Lothian Bonham-Carter

Personal information
- Full name: Lothian George Bonham-Carter
- Born: 29 September 1858 Adhurst St Mary, Hampshire, England
- Died: 13 January 1927 (aged 68) Buriton, Hampshire, England
- Batting: Right-handed
- Bowling: Unknown-arm roundarm slow
- Relations: Stuart Bonham Carter (son) Anthony Abdy (brother-in-law)

Domestic team information
- 1880–1885: Hampshire

Career statistics
| Competition | First-class |
| Matches | 8 |
| Runs scored | 260 |
| Batting average | 17.33 |
| 100s/50s | –/2 |
| Top score | 67 |
| Balls bowled | 108 |
| Wickets | 2 |
| Bowling average | 31.50 |
| 5 wickets in innings | – |
| 10 wickets in match | – |
| Best bowling | 2/22 |
| Catches/stumpings | 5/– |
- Source: Cricinfo, 21 July 2011

= Lothian Bonham-Carter =

English cricketer

Lothian George Bonham-Carter (29 September 1858 – 1 January 1927) was an English first-class cricketer and businessman involved in brewing.

==Biography==
The son of the politician John Bonham-Carter, he was born into the prominent Bonham Carter family, in September 1858 at Adhurst St Mary, Hampshire. He was educated at Clifton College, where he played for and captained the college cricket team. Following the completion of his education, he enlisted into the Gloucestershire Engineer Volunteer Corps as a supernumerary sub-lieutenant in March 1876. In July of that year, he attended the Royal Indian Engineering College (RIEC) on the Cooper's Hill Estate in Surrey. He joined the 1st Berkshire Rifle Volunteer Corps as a second lieutenant in November 1878, before resigning his commission in June 1880. In the month which followed his resignation, Bonham-Carter made his debut in first-class cricket for Hampshire against the Marylebone Cricket Club at Lord's in 1880. A gap of four years would pass until he next played first-class cricket, with him making a further seven appearances in 1884 and 1885; following the 1885 season, Hampshire lost their first-class status on the back of poor results. In eight first-class matches, he scored 260 runs at an average of 17.33; he made two half centuries, with a highest score of 67. He was known to play rugby union, having represented Surrey while at the RIEC.

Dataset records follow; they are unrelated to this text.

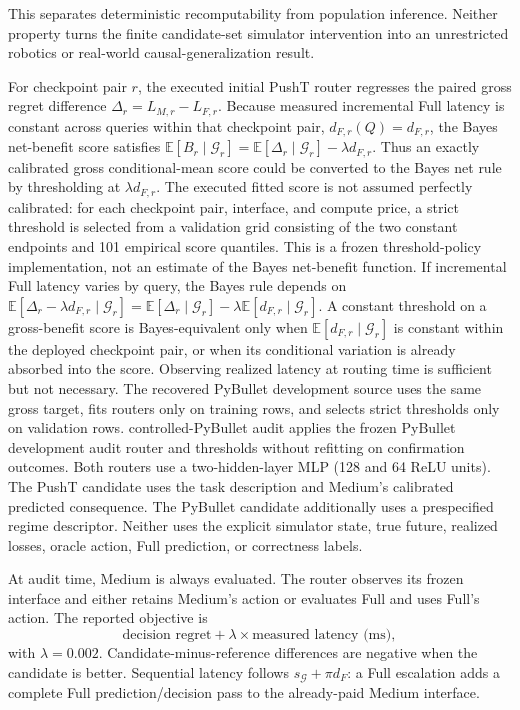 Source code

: \documentclass[10pt]{article}
\theoremstyle{definition}
\theoremstyle{remark}
\newcommand{\E}{\mathbb{E}}
\newcommand{\G}{\mathcal{G}}
\newcommand{\pusht}{PushT}
\newcommand{\pybullet}{PyBullet}
\begin{document}
This separates deterministic recomputability from population inference.
Neither property turns the finite candidate-set simulator intervention into an
unrestricted robotics or real-world causal-generalization result.

For checkpoint pair $r$, the executed initial PushT router regresses the paired gross
regret difference $\Delta_r=L_{M,r}-L_{F,r}$.  Because measured incremental
Full latency is constant across queries within that checkpoint pair,
$d_{F,r}(Q)=d_{F,r}$, the Bayes net-benefit score satisfies
$\E[B_r\mid\G_r]=\E[\Delta_r\mid\G_r]-\lambda d_{F,r}$.  Thus an exactly
calibrated gross conditional-mean score could be converted to the Bayes net
rule by thresholding at $\lambda d_{F,r}$.  The executed fitted score is not
assumed perfectly calibrated: for each checkpoint pair, interface, and compute
price, a strict threshold is selected from a validation grid consisting of
the two constant endpoints and 101 empirical score quantiles.  This is a
frozen threshold-policy implementation, not an estimate of the Bayes
net-benefit function.  If incremental Full latency varies by query, the Bayes rule depends on
$\E[\Delta_r-\lambda d_{F,r}\mid\G_r]
=\E[\Delta_r\mid\G_r]-\lambda\E[d_{F,r}\mid\G_r]$.
A constant threshold on a gross-benefit score is Bayes-equivalent only when
$\E[d_{F,r}\mid\G_r]$ is constant within the deployed checkpoint pair, or
when its conditional variation is already absorbed into the score.  Observing
realized latency at routing time is sufficient but not necessary.  The recovered PyBullet development source
uses the same gross target, fits routers only on training rows, and selects
strict thresholds only on validation rows.  controlled-PyBullet audit applies the frozen PyBullet development audit
router and thresholds without refitting on confirmation outcomes.  Both routers use a two-hidden-layer MLP (128 and 64 ReLU units).  The \pusht{} candidate uses the task
description and Medium's calibrated predicted consequence.  The \pybullet{}
candidate additionally uses a prespecified regime descriptor.  Neither uses
the explicit simulator state, true future, realized losses, oracle action,
Full prediction, or correctness labels.

At audit time, Medium is always evaluated.  The router observes its frozen
interface and either retains Medium's action or evaluates Full and uses Full's
action.  The reported objective is
\[
  \text{decision regret}+\lambda\times\text{measured latency (ms)},
\]
with $\lambda=0.002$.  Candidate-minus-reference differences are negative when
the candidate is better.  Sequential latency follows
$s_{\G}+\pi d_F$: a Full escalation adds a complete Full prediction/decision
pass to the already-paid Medium interface.
\end{document}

For his living, Bonham-Carter was both a brewer and a sheep farmer. As a brewer, he was a managing director of the Brickwood brewery in Portsmouth, having previously assisted his family with their running of the Spicer brewery. He was also a justice of the peace and a former chairman of the East Hampshire Conservative Association. He married Emily Maud in 1882, with her predeceasing him. Their son, Stuart, was a first-class cricketer and a vice-admiral in the Royal Navy. Bonham-Carter died in January 1927, following a short illness at his Buriton House residence in Buriton, Hampshire. His estate passed to his eldest son, Algernon, with parts of it being sold to the Forestry Commission to cover death duties.